Task to carry out:
Please retype the listing below exactly as it stands, skipping any pictures.

Stored data:
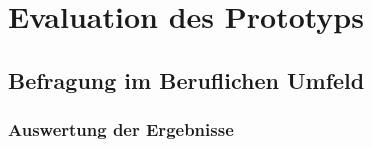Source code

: \chapter{Evaluation des Prototyps}
%
%
\section{Befragung im Beruflichen Umfeld}
%
%
\subsection{Auswertung der Ergebnisse}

Exercise result:
Source code

: \chapter{Evaluation des Prototyps}
%
%
\section{Befragung im Beruflichen Umfeld}
%
%
\subsection{Auswertung der Ergebnisse}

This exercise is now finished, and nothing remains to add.